Use Cases

Where ELI agents create value

Practical, bounded applications across research, knowledge work, and Human + Agent collaboration.

Research acceleration

Synthesize evidence and compress discovery cycles.

Business intelligence assistance

Turn dashboards and data into clear signal.

Digital knowledge work

Draft, analyze, and maintain knowledge at scale.

Human cognitive offload

Track context and anticipate useful next steps.

AI literacy & workforce readiness

Help Crews adopt agents responsibly.

Agent evaluation labs

Measure reliability, safety, and capability.

Multimodal analysis

Reason over text, images, screens, and video.

Browser & desktop automation support

Operate real software with bounded action.

Content intelligence

Extract structure and meaning from content.

Evidence-first answering systems

Answers backed by verifiable proof.

Case study template

How ELI Labz validates outcomes for PTSD and Autism use cases

A reproducible template we fill out for every supportive-technology deployment. Human owners keep authority; the agent operates inside bounded, verifiable loops with an open trace.

Context & goal

What outcome are we trying to support, and for whom?

PTSD support example

Support grounding and continuity of care between clinician visits for adults with PTSD, without providing diagnosis or treatment.

Autism support example

Support routine, sensory pacing, and communication scaffolds for an Autistic adult and their chosen support network.

Participants & oversight

Who is in the loop, and who has final authority?

PTSD support example

Licensed clinician as primary owner, individual as consenting participant, ELI agent as assistant. Clinician approves every care-adjacent action.

Autism support example

Individual as primary owner of their own plan, chosen supporters as reviewers, ELI agent as assistant. Individual approves any shared summary.

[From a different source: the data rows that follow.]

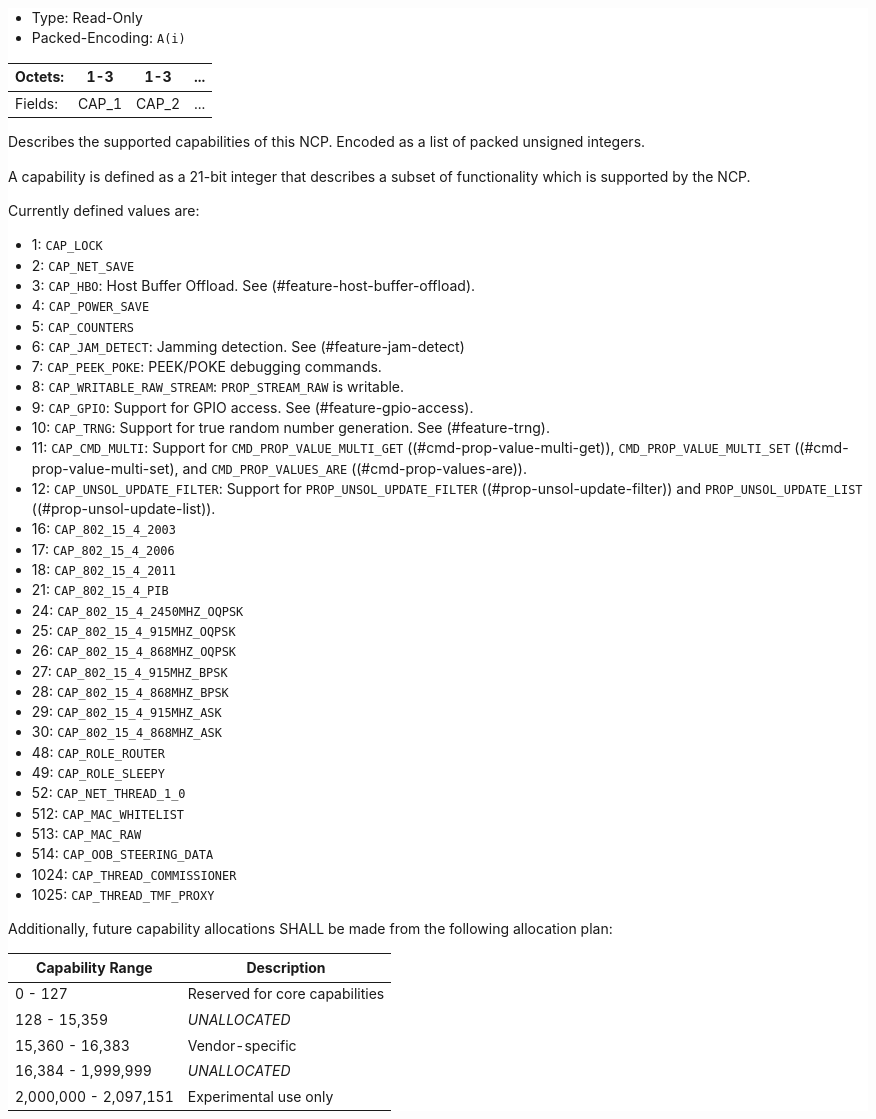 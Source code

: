 * Type: Read-Only
* Packed-Encoding: `A(i)`

Octets: |  1-3  |  1-3  | ...
--------|-------|-------|-----
Fields: | CAP_1 | CAP_2 | ...

Describes the supported capabilities of this NCP. Encoded as a list of
packed unsigned integers.

A capability is defined as a 21-bit integer that describes a subset of
functionality which is supported by the NCP.

Currently defined values are:

 * 1: `CAP_LOCK`
 * 2: `CAP_NET_SAVE`
 * 3: `CAP_HBO`: Host Buffer Offload. See (#feature-host-buffer-offload).
 * 4: `CAP_POWER_SAVE`
 * 5: `CAP_COUNTERS`
 * 6: `CAP_JAM_DETECT`: Jamming detection. See (#feature-jam-detect)
 * 7: `CAP_PEEK_POKE`: PEEK/POKE debugging commands.
 * 8: `CAP_WRITABLE_RAW_STREAM`: `PROP_STREAM_RAW` is writable.
 * 9: `CAP_GPIO`: Support for GPIO access. See (#feature-gpio-access).
 * 10: `CAP_TRNG`: Support for true random number generation. See (#feature-trng).
 * 11: `CAP_CMD_MULTI`: Support for `CMD_PROP_VALUE_MULTI_GET` ((#cmd-prop-value-multi-get)), `CMD_PROP_VALUE_MULTI_SET` ((#cmd-prop-value-multi-set), and `CMD_PROP_VALUES_ARE` ((#cmd-prop-values-are)).
 * 12: `CAP_UNSOL_UPDATE_FILTER`: Support for `PROP_UNSOL_UPDATE_FILTER` ((#prop-unsol-update-filter)) and `PROP_UNSOL_UPDATE_LIST` ((#prop-unsol-update-list)).
 * 16: `CAP_802_15_4_2003`
 * 17: `CAP_802_15_4_2006`
 * 18: `CAP_802_15_4_2011`
 * 21: `CAP_802_15_4_PIB`
 * 24: `CAP_802_15_4_2450MHZ_OQPSK`
 * 25: `CAP_802_15_4_915MHZ_OQPSK`
 * 26: `CAP_802_15_4_868MHZ_OQPSK`
 * 27: `CAP_802_15_4_915MHZ_BPSK`
 * 28: `CAP_802_15_4_868MHZ_BPSK`
 * 29: `CAP_802_15_4_915MHZ_ASK`
 * 30: `CAP_802_15_4_868MHZ_ASK`
 * 48: `CAP_ROLE_ROUTER`
 * 49: `CAP_ROLE_SLEEPY`
 * 52: `CAP_NET_THREAD_1_0`
 * 512: `CAP_MAC_WHITELIST`
 * 513: `CAP_MAC_RAW`
 * 514: `CAP_OOB_STEERING_DATA`
 * 1024: `CAP_THREAD_COMMISSIONER`
 * 1025: `CAP_THREAD_TMF_PROXY`


Additionally, future capability allocations SHALL be made from the
following allocation plan:

Capability Range      | Description
----------------------|------------------
0 - 127               | Reserved for core capabilities
128 - 15,359          | *UNALLOCATED*
15,360 - 16,383       | Vendor-specific
16,384 - 1,999,999    | *UNALLOCATED*
2,000,000 - 2,097,151 | Experimental use only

Method (observe - reason - act - verify)

What exact loop does the agent run, with what bounds?

PTSD support example

Agent observes logged check-ins, reasons over patterns using an evidence-linked memory, suggests grounding routines from a clinician-approved library, and verifies each suggestion against consent and safety rules before showing it.

Autism support example

Agent observes routine and sensory logs, reasons over the individual's own stated preferences, suggests pacing and communication prompts from a self-curated library, and verifies against a do-not-suggest list before showing it.

Outcome measures

How do we know it worked - quantitatively and qualitatively?

PTSD support example

Adherence to agreed grounding routines, self-reported distress before/after check-ins, clinician review notes, and rate of appropriate escalations. Measures are chosen with the clinician, not by the agent.

Autism support example

Self-reported comfort with daily routine, count of successful communication scaffolds used, and reduction in unwanted sensory overloads. Measures are chosen by the individual.

Reproducibility

Can another lab or clinic rerun this and get comparable results?

PTSD support example

Published protocol, versioned prompt and policy files, seeded evaluation set, and an open changelog. Every agent action stores the model version, tool calls, and evidence used.

Autism support example

Published protocol, versioned prompt and policy files, and an open changelog. The individual can export their full agent trace at any time.

Safety & failure modes

What must the agent never do, and how do we catch it if it tries?

PTSD support example

Agent never diagnoses, never changes medication guidance, never initiates crisis contact autonomously. Crisis language routes to a human path; every refusal is logged and reviewed.

Autism support example

Agent never overrides stated preferences, never shares data outside the chosen support network, never labels behavior as disordered. Every refusal and override is logged.

Evidence & traceability

What proof do we keep that each outcome is real?

PTSD support example

Immutable event log, linked source snippets for every suggestion, and a signed weekly report the clinician can accept, amend, or reject.

Autism support example

Immutable event log the individual owns, linked source snippets for every suggestion, and a weekly self-review the individual accepts, amends, or discards.

Iteration & learning

How does the system improve without drifting from the original goal?

PTSD support example

Changes proposed via a review board that includes clinicians; agent updates ship behind a flag with an A/B evaluation against the seeded set before general use.

Autism support example

Changes proposed by the individual and their chosen reviewers; agent updates ship behind a flag with the individual's explicit opt-in.

Supportive technology only. ELI Labz systems are not medical devices and do not diagnose, treat, or replace licensed clinicians, therapists, or caregivers.